Św. Alfons di Liguori opowiada w swoich pismach, że w słynnym rzymskim kolegium jezuickim był młodzieniec posiadający wiele zalet. Czyniąc ćwiczenia duchowe spytał swego spowiednika, czy grzechem jest nie odpowiedzenie na powołanie zakonne. Spowiednik odrzekł, że samo w sobie nie jest to grzechem ciężkim, ponieważ powołanie jest radą ze strony Boga, a nie jakimś kategorycznym rozkazem; ale odrzucanie go wystawiłoby na niebezpieczeństwo zbawienie własnej duszy, jak przydarzyło się to wielu, którzy potępili się w ten sposób. Chłopak nie odpowiedział na Boże wezwanie i poszedł studiować gdzie indziej, gdzie szybko zaczął opuszczać modlitwę oraz sakramenty, i w końcu oddał się grzesznemu życiu. Jednej nocy, schodząc po schodach z domu grzesznej kobiety, został śmiertelnie zraniony przez swego rywala.

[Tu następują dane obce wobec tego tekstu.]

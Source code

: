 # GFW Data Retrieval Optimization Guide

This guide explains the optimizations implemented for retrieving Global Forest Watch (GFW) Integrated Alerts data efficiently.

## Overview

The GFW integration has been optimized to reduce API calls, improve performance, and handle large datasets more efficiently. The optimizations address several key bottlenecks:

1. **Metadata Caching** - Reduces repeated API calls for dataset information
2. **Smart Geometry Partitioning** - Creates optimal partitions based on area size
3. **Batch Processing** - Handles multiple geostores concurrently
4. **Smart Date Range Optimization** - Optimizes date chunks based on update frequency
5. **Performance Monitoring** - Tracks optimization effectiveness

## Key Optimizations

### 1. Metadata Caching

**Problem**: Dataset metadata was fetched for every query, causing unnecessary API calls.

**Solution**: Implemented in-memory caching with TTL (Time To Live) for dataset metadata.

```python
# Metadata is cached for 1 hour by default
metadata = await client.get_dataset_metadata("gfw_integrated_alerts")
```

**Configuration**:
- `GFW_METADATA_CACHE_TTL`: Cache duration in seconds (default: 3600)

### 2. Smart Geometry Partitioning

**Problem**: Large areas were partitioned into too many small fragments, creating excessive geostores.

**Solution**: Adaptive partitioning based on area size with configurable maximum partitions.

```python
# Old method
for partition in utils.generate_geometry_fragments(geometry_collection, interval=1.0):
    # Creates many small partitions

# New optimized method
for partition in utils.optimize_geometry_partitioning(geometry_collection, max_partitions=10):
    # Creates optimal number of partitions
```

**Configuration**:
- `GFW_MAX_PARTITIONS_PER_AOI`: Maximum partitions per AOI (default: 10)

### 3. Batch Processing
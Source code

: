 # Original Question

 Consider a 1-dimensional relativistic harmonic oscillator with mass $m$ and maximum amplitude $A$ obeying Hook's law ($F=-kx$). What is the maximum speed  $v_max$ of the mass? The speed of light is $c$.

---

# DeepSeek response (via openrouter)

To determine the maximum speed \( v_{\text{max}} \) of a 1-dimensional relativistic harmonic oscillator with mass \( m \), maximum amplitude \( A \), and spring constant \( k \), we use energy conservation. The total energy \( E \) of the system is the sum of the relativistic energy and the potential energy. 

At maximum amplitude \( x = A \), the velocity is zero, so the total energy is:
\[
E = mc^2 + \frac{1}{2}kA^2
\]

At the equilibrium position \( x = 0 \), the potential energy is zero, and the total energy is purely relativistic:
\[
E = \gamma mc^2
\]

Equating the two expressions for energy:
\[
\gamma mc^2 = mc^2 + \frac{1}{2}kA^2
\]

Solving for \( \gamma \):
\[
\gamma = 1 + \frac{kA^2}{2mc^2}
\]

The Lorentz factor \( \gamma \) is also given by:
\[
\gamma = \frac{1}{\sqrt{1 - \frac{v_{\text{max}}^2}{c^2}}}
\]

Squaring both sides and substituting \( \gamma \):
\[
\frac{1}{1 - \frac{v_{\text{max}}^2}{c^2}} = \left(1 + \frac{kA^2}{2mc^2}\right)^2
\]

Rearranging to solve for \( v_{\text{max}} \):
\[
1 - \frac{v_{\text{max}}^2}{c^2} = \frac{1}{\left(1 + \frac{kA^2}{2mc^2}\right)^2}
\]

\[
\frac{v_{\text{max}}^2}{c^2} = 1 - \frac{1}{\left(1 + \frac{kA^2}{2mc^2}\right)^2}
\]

Powiadomiono kilku kapłanów, by udzielili mu sakramentów, on jednakże skonał przed ich przybyciem, i to skonał przed jezuickim kolegium, które porzucił. Według św. Alfonsa Bóg chciał w ten sposób, aby poznano karę, na jaką zasłużył ów chłopak wzgardziwszy swoim powołaniem.